What you should do
When you reach a picture, pass over it; otherwise repeat the listing word for word.
:: Data provided ::
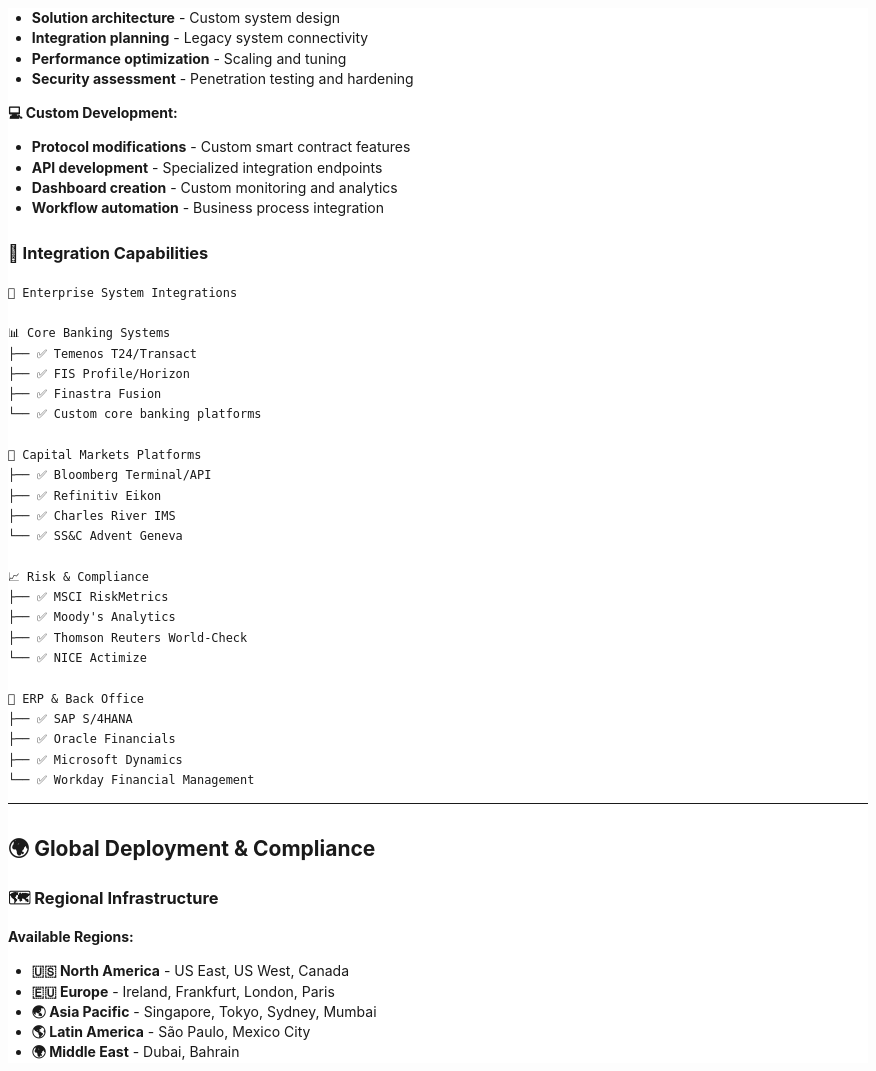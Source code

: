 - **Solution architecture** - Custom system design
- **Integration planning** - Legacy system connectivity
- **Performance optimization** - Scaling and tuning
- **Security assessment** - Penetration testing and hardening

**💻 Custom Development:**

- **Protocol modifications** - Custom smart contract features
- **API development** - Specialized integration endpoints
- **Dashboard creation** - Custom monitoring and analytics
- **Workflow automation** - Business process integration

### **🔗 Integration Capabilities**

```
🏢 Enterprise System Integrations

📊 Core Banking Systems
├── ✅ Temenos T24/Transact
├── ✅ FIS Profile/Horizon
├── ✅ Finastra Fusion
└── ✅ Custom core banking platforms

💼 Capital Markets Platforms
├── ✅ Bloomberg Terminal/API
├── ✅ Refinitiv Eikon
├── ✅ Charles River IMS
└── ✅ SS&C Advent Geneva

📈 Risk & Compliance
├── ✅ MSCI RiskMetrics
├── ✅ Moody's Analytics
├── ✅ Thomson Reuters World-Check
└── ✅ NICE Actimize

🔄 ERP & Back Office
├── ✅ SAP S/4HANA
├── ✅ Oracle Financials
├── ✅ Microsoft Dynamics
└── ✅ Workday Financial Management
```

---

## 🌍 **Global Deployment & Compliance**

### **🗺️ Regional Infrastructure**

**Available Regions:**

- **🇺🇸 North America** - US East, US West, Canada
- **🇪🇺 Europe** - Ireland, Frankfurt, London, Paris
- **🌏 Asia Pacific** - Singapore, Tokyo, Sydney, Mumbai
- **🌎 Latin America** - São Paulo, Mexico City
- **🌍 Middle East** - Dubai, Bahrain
:::
Solution to this exercise
Source code

: - **Solution architecture** - Custom system design
- **Integration planning** - Legacy system connectivity
- **Performance optimization** - Scaling and tuning
- **Security assessment** - Penetration testing and hardening

**💻 Custom Development:**

- **Protocol modifications** - Custom smart contract features
- **API development** - Specialized integration endpoints
- **Dashboard creation** - Custom monitoring and analytics
- **Workflow automation** - Business process integration

### **🔗 Integration Capabilities**

```
🏢 Enterprise System Integrations

📊 Core Banking Systems
├── ✅ Temenos T24/Transact
├── ✅ FIS Profile/Horizon
├── ✅ Finastra Fusion
└── ✅ Custom core banking platforms

💼 Capital Markets Platforms
├── ✅ Bloomberg Terminal/API
├── ✅ Refinitiv Eikon
├── ✅ Charles River IMS
└── ✅ SS&C Advent Geneva

📈 Risk & Compliance
├── ✅ MSCI RiskMetrics
├── ✅ Moody's Analytics
├── ✅ Thomson Reuters World-Check
└── ✅ NICE Actimize

🔄 ERP & Back Office
├── ✅ SAP S/4HANA
├── ✅ Oracle Financials
├── ✅ Microsoft Dynamics
└── ✅ Workday Financial Management
```

---

## 🌍 **Global Deployment & Compliance**

### **🗺️ Regional Infrastructure**

**Available Regions:**

- **🇺🇸 North America** - US East, US West, Canada
- **🇪🇺 Europe** - Ireland, Frankfurt, London, Paris
- **🌏 Asia Pacific** - Singapore, Tokyo, Sydney, Mumbai
- **🌎 Latin America** - São Paulo, Mexico City
- **🌍 Middle East** - Dubai, Bahrain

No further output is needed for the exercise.